**Exercise requirements**
Below are records; quote them exactly from the first line through the line that contains "- Название классов, тегов".

(Data provided Opens)

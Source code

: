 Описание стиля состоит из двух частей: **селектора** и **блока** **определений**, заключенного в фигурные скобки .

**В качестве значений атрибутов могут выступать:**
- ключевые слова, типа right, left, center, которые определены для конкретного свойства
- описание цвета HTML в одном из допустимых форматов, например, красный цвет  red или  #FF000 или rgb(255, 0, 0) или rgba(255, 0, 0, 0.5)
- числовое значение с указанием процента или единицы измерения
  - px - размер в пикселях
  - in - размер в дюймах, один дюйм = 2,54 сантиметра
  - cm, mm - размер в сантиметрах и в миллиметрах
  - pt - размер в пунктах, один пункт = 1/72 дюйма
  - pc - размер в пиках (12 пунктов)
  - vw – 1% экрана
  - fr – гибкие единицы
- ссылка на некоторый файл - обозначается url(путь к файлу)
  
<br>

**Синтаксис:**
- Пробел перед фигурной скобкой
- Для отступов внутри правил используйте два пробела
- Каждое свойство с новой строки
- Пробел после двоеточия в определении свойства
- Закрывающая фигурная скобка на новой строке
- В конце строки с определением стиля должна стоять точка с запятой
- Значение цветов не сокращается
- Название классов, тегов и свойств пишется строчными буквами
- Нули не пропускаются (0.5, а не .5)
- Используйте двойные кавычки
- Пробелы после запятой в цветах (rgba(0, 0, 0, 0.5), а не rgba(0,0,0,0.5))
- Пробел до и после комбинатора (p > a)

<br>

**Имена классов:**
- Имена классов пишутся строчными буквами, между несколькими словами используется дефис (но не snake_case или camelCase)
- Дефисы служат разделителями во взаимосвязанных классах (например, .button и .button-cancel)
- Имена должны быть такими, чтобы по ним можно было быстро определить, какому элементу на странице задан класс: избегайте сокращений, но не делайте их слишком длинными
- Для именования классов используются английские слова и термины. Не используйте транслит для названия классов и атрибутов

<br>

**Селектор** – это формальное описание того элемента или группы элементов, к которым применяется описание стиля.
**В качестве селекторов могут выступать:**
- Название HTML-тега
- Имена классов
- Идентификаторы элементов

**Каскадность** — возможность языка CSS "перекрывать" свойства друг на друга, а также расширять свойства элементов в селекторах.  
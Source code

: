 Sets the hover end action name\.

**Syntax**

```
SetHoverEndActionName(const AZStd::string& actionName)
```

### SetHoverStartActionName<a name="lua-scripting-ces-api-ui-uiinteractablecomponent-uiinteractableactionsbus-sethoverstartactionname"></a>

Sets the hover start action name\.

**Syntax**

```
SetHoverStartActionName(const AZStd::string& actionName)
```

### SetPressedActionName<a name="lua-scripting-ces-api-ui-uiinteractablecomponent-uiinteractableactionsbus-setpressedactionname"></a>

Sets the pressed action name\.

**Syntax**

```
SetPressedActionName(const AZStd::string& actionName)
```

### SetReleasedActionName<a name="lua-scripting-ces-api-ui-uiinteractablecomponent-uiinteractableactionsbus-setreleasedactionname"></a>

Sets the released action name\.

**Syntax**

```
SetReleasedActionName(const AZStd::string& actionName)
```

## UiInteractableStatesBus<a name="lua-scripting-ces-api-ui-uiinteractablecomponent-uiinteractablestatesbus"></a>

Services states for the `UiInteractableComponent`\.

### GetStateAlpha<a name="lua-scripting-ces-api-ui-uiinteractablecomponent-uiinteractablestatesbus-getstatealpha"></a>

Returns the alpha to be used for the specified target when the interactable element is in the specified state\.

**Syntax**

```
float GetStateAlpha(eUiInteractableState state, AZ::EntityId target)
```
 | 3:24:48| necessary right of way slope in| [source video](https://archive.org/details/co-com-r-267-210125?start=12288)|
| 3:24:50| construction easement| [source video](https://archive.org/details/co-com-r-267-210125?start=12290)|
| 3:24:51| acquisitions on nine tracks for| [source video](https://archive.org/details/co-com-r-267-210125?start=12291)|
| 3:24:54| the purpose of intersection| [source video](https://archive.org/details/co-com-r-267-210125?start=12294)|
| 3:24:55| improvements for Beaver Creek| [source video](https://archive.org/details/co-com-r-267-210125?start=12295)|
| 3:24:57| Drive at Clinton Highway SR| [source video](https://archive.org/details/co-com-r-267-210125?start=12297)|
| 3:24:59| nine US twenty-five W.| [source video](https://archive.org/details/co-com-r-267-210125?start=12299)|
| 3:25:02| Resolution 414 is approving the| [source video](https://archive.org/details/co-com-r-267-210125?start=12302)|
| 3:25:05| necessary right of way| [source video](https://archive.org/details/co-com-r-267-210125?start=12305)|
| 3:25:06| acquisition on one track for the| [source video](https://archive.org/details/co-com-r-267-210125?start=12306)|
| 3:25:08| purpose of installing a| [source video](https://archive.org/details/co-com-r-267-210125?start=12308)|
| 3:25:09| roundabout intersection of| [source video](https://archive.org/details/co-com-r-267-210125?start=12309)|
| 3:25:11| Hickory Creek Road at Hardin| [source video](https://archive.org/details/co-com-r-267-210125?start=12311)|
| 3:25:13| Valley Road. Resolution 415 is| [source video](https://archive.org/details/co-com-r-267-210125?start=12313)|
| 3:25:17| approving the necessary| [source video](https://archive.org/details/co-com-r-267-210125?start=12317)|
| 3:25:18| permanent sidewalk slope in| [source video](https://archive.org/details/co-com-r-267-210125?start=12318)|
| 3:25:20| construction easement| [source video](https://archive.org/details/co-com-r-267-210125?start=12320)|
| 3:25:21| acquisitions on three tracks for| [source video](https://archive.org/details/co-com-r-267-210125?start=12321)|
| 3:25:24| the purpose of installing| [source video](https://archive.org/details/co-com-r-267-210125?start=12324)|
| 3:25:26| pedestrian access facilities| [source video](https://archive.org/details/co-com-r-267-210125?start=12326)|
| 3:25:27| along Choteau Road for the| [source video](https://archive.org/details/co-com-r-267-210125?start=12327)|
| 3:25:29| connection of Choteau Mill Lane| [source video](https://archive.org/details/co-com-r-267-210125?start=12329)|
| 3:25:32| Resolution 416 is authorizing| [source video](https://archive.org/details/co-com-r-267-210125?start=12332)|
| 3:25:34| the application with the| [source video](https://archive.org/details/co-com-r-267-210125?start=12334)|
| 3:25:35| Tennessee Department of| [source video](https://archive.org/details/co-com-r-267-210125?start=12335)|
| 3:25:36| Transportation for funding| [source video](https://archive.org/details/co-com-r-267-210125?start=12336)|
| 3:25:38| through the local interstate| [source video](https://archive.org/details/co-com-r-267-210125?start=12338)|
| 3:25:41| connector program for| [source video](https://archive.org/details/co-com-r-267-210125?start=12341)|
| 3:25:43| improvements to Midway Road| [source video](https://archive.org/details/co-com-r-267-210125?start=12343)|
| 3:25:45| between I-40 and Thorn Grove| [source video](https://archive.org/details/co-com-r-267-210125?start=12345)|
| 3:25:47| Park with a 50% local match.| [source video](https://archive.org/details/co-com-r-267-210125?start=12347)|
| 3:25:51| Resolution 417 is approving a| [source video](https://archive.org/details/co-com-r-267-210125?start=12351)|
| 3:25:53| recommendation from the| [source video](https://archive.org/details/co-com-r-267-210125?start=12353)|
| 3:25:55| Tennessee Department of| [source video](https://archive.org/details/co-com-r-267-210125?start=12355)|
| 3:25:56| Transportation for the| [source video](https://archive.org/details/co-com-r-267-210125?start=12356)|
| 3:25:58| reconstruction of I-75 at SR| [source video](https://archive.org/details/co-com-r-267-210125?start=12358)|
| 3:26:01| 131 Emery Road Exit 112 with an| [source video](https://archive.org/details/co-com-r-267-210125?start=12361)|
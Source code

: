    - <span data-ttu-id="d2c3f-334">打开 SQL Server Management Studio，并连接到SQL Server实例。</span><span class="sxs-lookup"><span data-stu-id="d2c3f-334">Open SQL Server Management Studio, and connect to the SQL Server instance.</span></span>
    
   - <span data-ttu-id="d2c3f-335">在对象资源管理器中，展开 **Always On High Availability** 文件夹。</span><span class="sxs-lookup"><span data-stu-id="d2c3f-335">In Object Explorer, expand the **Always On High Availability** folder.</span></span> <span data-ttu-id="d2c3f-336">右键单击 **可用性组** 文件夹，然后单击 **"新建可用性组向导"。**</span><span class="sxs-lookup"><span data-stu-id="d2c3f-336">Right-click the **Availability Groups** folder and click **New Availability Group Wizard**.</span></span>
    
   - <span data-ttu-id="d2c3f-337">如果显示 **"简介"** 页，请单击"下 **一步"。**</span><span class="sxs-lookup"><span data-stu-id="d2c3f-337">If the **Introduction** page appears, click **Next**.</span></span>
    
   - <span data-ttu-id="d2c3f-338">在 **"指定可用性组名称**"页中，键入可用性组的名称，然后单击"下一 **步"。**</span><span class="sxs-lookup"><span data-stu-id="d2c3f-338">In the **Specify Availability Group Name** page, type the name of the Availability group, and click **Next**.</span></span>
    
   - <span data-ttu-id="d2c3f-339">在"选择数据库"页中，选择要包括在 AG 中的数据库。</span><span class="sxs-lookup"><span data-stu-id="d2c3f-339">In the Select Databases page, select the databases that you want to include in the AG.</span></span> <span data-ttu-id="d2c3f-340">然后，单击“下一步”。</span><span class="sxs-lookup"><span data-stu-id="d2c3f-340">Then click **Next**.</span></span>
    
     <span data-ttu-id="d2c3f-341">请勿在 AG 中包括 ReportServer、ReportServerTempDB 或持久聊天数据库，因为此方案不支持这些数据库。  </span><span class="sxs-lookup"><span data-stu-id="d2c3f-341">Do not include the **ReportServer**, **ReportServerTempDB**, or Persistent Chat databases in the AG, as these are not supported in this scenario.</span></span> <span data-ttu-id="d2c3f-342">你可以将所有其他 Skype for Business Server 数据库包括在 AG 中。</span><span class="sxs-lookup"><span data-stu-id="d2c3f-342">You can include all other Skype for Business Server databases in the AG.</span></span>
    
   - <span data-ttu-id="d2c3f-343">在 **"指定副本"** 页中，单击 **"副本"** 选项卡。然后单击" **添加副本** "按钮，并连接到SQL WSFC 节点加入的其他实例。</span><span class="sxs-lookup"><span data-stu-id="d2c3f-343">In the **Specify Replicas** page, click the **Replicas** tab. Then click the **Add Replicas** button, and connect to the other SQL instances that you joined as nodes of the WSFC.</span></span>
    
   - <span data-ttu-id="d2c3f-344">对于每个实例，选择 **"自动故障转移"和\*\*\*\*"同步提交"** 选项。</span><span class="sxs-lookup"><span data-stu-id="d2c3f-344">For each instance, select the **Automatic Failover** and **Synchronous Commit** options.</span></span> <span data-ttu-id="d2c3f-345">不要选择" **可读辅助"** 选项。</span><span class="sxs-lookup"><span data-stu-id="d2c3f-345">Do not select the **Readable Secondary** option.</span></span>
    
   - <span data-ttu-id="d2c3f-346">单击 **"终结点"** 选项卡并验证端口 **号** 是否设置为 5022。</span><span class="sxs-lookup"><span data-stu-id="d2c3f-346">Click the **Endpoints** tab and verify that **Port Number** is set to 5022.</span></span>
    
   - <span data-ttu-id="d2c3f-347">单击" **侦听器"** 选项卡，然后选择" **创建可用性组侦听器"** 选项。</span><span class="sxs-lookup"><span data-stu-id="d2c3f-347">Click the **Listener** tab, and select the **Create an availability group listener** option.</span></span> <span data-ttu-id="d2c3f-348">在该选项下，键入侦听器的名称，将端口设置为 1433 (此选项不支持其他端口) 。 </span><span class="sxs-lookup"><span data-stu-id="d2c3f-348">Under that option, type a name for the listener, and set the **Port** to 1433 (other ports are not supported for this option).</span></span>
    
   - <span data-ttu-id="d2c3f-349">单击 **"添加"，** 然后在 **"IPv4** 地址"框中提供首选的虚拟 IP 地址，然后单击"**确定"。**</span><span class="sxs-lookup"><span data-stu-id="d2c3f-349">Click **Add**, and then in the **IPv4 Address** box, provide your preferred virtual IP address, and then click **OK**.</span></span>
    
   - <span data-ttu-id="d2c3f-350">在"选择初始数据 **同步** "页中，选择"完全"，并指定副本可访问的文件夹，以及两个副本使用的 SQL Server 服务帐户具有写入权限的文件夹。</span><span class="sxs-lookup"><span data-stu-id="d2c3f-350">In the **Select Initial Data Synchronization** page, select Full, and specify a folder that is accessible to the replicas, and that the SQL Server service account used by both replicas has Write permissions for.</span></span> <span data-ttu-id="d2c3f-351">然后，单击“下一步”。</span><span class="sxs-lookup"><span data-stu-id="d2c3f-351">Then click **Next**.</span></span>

(Data provided Closes)

**Response**
Source code

: Описание стиля состоит из двух частей: **селектора** и **блока** **определений**, заключенного в фигурные скобки .

**В качестве значений атрибутов могут выступать:**
- ключевые слова, типа right, left, center, которые определены для конкретного свойства
- описание цвета HTML в одном из допустимых форматов, например, красный цвет  red или  #FF000 или rgb(255, 0, 0) или rgba(255, 0, 0, 0.5)
- числовое значение с указанием процента или единицы измерения
  - px - размер в пикселях
  - in - размер в дюймах, один дюйм = 2,54 сантиметра
  - cm, mm - размер в сантиметрах и в миллиметрах
  - pt - размер в пунктах, один пункт = 1/72 дюйма
  - pc - размер в пиках (12 пунктов)
  - vw – 1% экрана
  - fr – гибкие единицы
- ссылка на некоторый файл - обозначается url(путь к файлу)
  
<br>

**Синтаксис:**
- Пробел перед фигурной скобкой
- Для отступов внутри правил используйте два пробела
- Каждое свойство с новой строки
- Пробел после двоеточия в определении свойства
- Закрывающая фигурная скобка на новой строке
- В конце строки с определением стиля должна стоять точка с запятой
- Значение цветов не сокращается
- Название классов, тегов и свойств пишется строчными буквами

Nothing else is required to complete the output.